Suspect Refuses to Take a Lie Detector Test Over Forged Army Document

Defense attorney claims that admissions by Harpaz were made under pressure by police interrogators.

A Petach Tikvah court on Sunday remanded Lieut. Col (Res.) Boaz Harpaz until Wednesday, on suspicion of forging the so-called 'Galant document.'

Boaz Harpaz - Channel 2 - August 25, 2010
Channel 2

During the hearing, Harpaz's lawyer claimed that he did not forge the document, and that the admissions that were procured from him were as a result of pressure applied by interrogators to break his spirit.
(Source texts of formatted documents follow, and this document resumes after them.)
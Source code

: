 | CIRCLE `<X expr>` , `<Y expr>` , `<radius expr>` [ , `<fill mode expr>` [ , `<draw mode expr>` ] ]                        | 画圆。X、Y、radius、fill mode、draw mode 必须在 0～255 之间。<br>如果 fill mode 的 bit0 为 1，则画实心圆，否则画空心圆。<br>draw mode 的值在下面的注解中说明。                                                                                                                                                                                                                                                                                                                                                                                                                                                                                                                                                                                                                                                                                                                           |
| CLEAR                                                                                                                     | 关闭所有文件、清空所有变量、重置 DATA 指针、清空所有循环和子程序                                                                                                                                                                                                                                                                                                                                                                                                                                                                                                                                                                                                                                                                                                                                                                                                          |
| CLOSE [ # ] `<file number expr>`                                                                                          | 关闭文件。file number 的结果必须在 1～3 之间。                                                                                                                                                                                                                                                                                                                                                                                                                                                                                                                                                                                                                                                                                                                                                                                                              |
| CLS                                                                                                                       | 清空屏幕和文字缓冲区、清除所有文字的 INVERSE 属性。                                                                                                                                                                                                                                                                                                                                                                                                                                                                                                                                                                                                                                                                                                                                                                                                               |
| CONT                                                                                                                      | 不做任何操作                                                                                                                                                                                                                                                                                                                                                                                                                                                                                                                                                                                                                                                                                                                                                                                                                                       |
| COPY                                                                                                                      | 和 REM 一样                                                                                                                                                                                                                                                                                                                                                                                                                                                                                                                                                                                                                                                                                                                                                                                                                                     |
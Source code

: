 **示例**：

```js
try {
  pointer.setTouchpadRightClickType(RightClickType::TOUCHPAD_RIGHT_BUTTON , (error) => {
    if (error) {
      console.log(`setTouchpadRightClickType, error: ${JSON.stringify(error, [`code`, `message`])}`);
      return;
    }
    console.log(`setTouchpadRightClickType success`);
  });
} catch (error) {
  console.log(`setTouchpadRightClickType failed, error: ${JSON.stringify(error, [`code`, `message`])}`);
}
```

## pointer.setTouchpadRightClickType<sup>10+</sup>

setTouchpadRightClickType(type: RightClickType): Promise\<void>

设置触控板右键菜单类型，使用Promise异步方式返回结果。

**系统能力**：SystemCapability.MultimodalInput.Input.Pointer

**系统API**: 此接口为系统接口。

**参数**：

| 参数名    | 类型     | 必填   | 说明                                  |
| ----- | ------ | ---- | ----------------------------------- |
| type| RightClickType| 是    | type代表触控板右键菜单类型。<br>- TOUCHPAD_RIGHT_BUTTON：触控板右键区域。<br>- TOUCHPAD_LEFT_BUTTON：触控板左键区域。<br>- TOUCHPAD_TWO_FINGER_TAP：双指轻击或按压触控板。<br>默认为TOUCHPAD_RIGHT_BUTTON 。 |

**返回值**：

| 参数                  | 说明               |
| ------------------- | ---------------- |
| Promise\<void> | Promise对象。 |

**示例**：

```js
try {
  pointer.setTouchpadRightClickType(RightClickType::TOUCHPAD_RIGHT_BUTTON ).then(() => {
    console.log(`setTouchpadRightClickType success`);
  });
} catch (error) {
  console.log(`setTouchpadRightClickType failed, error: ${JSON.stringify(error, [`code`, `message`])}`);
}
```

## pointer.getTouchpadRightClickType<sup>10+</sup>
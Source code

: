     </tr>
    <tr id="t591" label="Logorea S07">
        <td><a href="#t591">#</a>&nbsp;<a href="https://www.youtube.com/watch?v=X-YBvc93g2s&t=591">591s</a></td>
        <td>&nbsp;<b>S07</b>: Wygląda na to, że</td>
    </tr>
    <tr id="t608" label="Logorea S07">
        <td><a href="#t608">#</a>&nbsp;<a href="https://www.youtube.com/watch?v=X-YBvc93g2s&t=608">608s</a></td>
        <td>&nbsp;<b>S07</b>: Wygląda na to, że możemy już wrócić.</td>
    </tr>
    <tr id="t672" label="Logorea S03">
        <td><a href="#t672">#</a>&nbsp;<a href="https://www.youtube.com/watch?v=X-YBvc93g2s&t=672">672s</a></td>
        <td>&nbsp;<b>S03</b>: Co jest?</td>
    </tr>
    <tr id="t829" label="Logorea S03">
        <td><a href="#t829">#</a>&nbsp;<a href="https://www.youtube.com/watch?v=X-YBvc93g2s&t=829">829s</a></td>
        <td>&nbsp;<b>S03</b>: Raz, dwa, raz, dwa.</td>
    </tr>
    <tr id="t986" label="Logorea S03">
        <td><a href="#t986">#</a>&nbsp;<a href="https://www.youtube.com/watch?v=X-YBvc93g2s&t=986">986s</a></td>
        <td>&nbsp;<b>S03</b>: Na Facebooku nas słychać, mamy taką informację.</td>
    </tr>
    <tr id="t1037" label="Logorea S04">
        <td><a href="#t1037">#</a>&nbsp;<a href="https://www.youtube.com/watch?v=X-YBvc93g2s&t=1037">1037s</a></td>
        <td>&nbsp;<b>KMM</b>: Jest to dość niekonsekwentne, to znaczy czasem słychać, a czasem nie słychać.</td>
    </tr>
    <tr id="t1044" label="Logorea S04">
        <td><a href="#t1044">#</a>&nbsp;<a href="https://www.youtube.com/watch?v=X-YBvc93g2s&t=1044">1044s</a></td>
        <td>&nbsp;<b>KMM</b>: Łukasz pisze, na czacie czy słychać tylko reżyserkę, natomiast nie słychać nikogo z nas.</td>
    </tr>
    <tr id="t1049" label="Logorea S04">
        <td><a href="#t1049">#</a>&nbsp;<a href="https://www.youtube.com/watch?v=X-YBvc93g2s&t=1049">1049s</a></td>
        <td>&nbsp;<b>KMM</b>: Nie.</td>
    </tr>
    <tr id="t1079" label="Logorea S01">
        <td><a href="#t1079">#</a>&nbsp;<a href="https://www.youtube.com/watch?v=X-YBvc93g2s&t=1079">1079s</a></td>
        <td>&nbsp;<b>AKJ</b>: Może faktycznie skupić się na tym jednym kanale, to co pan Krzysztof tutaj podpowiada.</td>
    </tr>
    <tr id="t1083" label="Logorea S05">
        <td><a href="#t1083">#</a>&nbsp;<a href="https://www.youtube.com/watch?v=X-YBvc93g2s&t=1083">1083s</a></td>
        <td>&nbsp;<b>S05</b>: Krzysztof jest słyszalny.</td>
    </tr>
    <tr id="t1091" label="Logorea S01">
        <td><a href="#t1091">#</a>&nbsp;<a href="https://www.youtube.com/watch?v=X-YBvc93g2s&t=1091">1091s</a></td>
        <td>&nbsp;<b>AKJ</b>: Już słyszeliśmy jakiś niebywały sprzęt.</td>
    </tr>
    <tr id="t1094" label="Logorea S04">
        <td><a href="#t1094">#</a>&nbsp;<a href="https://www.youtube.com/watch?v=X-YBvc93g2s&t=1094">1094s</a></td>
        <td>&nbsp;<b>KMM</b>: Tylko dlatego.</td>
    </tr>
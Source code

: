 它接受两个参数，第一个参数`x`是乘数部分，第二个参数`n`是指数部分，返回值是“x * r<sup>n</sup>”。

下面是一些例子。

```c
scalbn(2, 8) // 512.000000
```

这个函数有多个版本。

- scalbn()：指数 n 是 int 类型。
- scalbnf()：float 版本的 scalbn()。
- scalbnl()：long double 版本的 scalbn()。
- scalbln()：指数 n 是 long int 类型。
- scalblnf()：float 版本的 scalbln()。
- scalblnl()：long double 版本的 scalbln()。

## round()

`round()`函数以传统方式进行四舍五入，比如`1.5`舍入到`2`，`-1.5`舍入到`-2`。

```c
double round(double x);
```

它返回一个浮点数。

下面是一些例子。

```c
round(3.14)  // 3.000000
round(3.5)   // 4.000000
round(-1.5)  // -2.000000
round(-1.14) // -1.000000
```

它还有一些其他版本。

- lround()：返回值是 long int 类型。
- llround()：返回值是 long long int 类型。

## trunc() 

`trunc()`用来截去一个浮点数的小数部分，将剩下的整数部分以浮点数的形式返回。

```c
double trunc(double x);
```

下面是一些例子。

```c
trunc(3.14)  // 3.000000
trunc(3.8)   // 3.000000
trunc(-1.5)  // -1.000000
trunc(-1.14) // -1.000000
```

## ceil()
It was also revealed that during the investigation Harpaz refused to take a lie detector test.

Harpaz admitted on the weekend that he forged the document after he had made several contradictory claims, including that he did not remember from who he received the document, and that the received the document as a fax or in an envelope in a café.

After he admitted to forging the document, Harpaz refused to divulge who he collaborated with, although the police believe that he was aided by others. Since the document contains details that are top secret, investigators are still trying to figure out who helped Harpaz.

As a result, another person that was involved in the leak of the document, other than Gabi Siboni, is being investigated on suspicion of forging the document. The suspect has given testimony to the police and is expected to be interrogated again within days.

Investigators in the case believe that insiders involved in choosing a new Chief of Staff authored the document and added the logo of Arad Communications, in order to torpedo the nomination of Major General Yoav Galant as Chief of Staff, and to harm Defense Minister Ehud Barak.

Police do not believe that Harpaz did not have a clear motive to have authored the document on his own, but that another or others involved in the forgery were motivated to prevent the nomination of Galant, hurt Defense Minister Barak, and extend the term of Chief of Staff Gabi Ashkenazi.

In an unusual move, investigators granted Harpaz permission to meet with his wife Meirav, who also gave testimony to the police last week, after Harpaz had admitted authoring the document. Harpaz's attorney, Yechiel Weinroth, also visited him on Friday morning.

Police spokesperson Rafi Yafeh refused to comment on the incident on Saturday night.